During a concurrent interview with record review on 4/21/2022 at 4 p.m. with EDNP 2, EDNP 2 stated that she started CPR immediately when she went out to the car, because the newborn infant was cyanotic, pulseless, and in respiratory distress. She stated that Patient 1 and 2 were placed on a gurney with continued CPR on Patient 2 and brought into ED room 1. "[EDMD] cut the umbilical cord and the baby [Patient 2] was placed on the warmer." She further stated that she started an IV on Patient 2's hand and EDMD and her started an umbilical venous catheter (a tube to administer blood, medications, and fluid, and sometimes used to draw blood for labs). EDNP 2 stated that could not remember if any blood was drawn and sent to the lab, any EKG rhythm was seen or recorded, whether or not Patient 2 responded to the medications administered, or if there was a lack of equipment to intubate. She further stated that "If no equipment to intubate, then call anesthesia." She stated the Broselow Tape is not used for a neonatal (premature infant) resuscitation, but she stated that she has used a sheet that lists medications by the neonate's weight in grams and that this should be used for neonatal emergency medication administration. She confirmed that a Broselow Tape should not be used for a newborn neonate at 0.45 grams and that multiple doses of atropine could be toxic to a neonate by using the Broselow Tape.

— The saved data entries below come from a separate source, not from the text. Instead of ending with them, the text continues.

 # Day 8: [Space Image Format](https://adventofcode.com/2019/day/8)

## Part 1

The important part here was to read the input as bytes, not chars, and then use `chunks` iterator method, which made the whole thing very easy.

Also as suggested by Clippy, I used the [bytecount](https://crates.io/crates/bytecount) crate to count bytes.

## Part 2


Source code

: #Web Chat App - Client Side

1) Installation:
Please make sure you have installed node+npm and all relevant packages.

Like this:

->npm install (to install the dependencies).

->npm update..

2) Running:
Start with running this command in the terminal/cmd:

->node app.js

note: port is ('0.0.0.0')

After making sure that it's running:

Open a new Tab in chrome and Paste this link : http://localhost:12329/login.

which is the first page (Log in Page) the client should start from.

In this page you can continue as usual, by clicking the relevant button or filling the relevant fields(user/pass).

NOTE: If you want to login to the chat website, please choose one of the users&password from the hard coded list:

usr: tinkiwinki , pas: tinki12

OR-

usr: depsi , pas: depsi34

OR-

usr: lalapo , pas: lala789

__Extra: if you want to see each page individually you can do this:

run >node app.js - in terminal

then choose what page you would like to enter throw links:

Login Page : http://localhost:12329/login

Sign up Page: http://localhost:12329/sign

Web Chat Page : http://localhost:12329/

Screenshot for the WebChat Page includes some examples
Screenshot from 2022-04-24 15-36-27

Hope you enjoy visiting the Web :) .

A review of the hospital policy titled "Triage Emergency Severity Index (ESI) Level I to V indicated "Patients requiring life-saving interventions are categorized as a level 1. The policy further indicated that life-saving interventions include: intubation and medication administration of Naloxone and Atropine. The policy indicated non-lifesaving interventions that should be included with an ESI of 1 include: labs and a cardiac monitor.

A review of the hospital's EMTALA policy during 8/23/2020 titled "Transfer of Individual with or without an Emergency Medical Condition (EMC) EMTALA," last revised 8/1/2011, indicated, "If an individual has an EMC, the treating physician(s) and staff will provide further examination and necessary stabilizing treatment within the capabilities of the facility (including on-call physicians) and services available at the hospital." The policy further indicated that the treating physician will provide an appropriate medical treatment within the capabilities of the hospital's ED to minimize the risk of the individual's health.

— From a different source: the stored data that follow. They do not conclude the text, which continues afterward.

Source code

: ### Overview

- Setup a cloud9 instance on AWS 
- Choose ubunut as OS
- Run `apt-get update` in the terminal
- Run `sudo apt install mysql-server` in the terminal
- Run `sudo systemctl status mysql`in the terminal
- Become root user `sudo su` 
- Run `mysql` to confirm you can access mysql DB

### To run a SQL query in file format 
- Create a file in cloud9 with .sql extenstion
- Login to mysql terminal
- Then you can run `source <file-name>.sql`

In an interview on 5/4/2022 at 2 p.m. with EDMD 1, EDMD 1 verified that "Everything was documented in the chart [Patient 1 and 2's EMR] for the baby and mom."

Based on interview, medical record review, and document review, the Emergency Department (ED) failed to restrict the transfer for 1 of 26 sampled patients (Patient 1), when:

1. The ED had the capacity and capability to first stabilize and treat Patient 1's emergency medical condition (EMC) after the delivery of a premature newborn infant and for possible sepsis (a potentially life-threatening condition that occurs when the body's response to an infection damages its own tissues) and maternal sepsis (a severe bacterial infection usually in the womb which can occur during pregnancy or more commonly after childbirth) before she was transferred to another hospital where she required immediate intervention and treatment for septic shock (a life-threatening condition that occurs when a body's response to an infection damages its own tissues).

2. The receiving hospital's Labor and Delivery Medical Doctor (LDMD) was not notified and had not agreed to accept Patient 1 at the time of the transfer.

3. The receiving hospital did not receive Patient 1's medical record at the time of transfer.

This failure resulted in delay of treatment and stabilization of an immediate emergency medical condition (EMC) for Patient 1.

Findings:

1. A review of Patient 1's emergency department's (ED) electronic medical record (EMR), dated 8/23/2020 reflected the following timeline:

At 2:03 p.m., the Doctor Notes reflected Patient 1 was 28 weeks pregnant and had delivered Patient 2 in the front passenger seat of a private car in the ED ambulance bay. Patient 1 and Patient 2 were brought into the ED together on a gurney and placed in room 1.

At 2:15 p.m., the ED Registration Record reflected Patient 1 was admitted to the ED.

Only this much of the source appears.